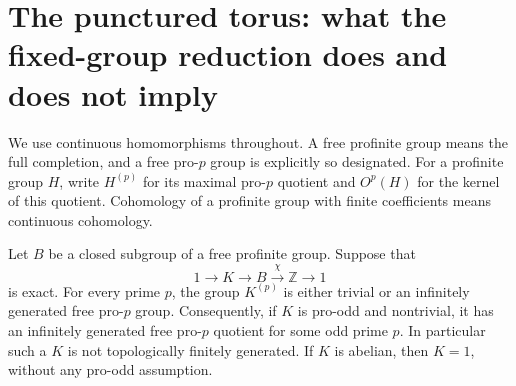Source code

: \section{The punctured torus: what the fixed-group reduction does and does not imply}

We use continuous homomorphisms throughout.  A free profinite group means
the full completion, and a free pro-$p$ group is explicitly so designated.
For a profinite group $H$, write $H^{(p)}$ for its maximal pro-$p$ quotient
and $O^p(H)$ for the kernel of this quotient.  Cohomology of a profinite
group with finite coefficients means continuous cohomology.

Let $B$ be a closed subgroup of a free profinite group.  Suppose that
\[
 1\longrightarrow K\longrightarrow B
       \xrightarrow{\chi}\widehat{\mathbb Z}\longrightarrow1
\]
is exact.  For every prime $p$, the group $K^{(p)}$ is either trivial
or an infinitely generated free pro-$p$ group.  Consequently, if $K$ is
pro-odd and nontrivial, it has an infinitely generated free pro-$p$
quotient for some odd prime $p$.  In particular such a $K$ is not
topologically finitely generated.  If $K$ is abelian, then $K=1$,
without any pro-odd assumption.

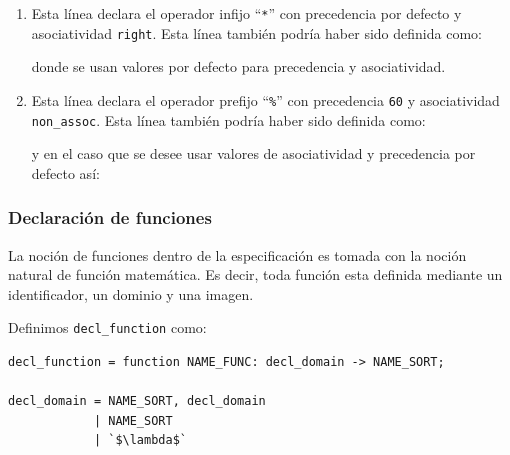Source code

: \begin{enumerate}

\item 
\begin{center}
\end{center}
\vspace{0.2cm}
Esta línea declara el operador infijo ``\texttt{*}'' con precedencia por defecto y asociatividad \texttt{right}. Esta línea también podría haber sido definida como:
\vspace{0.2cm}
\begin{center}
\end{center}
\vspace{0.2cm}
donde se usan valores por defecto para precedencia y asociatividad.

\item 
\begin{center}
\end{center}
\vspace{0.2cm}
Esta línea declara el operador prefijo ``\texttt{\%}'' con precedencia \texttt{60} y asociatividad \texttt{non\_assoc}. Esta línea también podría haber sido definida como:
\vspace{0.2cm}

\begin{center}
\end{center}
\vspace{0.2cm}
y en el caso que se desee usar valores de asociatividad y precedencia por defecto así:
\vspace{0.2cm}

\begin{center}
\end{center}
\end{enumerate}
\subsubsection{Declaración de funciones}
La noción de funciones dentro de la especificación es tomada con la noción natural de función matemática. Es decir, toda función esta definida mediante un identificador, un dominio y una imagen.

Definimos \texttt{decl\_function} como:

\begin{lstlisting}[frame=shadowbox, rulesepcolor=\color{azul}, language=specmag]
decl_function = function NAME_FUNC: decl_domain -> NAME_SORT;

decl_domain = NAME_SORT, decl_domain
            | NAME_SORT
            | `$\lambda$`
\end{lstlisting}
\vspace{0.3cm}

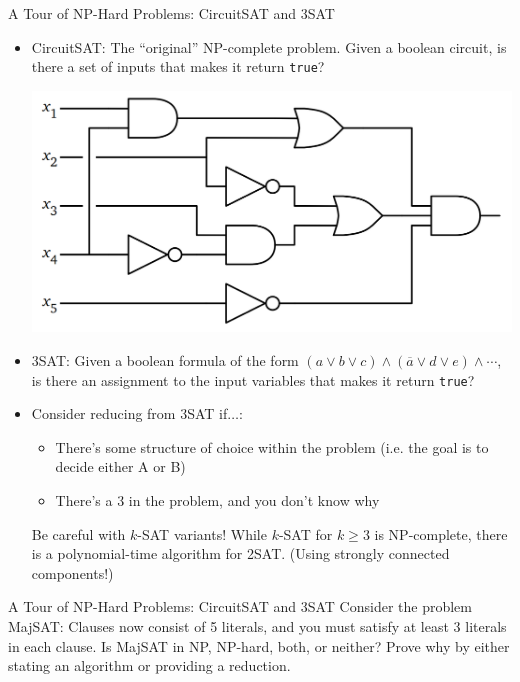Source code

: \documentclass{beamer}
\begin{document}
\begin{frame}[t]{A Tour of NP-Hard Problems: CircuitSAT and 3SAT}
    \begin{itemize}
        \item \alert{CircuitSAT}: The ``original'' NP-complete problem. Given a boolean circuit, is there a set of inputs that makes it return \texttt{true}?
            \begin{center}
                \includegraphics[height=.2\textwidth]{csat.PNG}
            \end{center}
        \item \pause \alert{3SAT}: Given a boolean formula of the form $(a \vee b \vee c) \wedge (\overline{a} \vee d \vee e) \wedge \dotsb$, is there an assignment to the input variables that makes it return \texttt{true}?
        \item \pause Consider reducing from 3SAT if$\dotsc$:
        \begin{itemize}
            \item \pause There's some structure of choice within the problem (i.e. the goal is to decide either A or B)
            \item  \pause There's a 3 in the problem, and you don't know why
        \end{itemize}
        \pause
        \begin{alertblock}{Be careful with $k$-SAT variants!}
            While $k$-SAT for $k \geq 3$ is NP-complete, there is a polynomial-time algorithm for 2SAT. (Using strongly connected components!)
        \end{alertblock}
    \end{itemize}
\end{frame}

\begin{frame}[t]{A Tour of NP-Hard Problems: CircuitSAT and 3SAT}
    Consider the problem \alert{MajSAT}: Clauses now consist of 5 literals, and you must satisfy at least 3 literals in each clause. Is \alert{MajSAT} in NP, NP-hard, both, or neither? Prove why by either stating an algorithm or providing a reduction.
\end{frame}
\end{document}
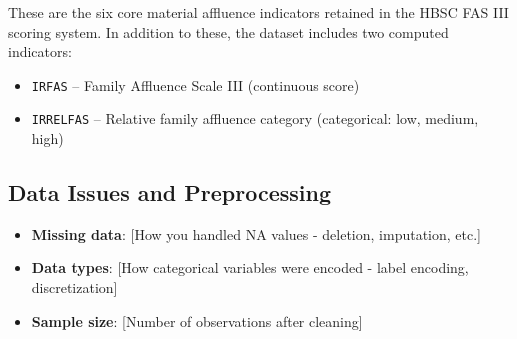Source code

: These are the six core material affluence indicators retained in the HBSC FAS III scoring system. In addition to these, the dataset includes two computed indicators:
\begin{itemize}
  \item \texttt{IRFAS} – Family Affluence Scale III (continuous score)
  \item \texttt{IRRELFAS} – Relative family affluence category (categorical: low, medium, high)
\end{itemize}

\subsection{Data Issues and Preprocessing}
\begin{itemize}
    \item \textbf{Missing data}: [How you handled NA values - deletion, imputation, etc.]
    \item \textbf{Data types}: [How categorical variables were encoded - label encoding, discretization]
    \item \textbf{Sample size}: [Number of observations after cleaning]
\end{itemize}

++++++++

• **Your task**
Go through the material and copy each line in which the word "makes" occurs.

• **Written answer**
        \item \alert{CircuitSAT}: The ``original'' NP-complete problem. Given a boolean circuit, is there a set of inputs that makes it return \texttt{true}?
        \item \pause \alert{3SAT}: Given a boolean formula of the form $(a \vee b \vee c) \wedge (\overline{a} \vee d \vee e) \wedge \dotsb$, is there an assignment to the input variables that makes it return \texttt{true}?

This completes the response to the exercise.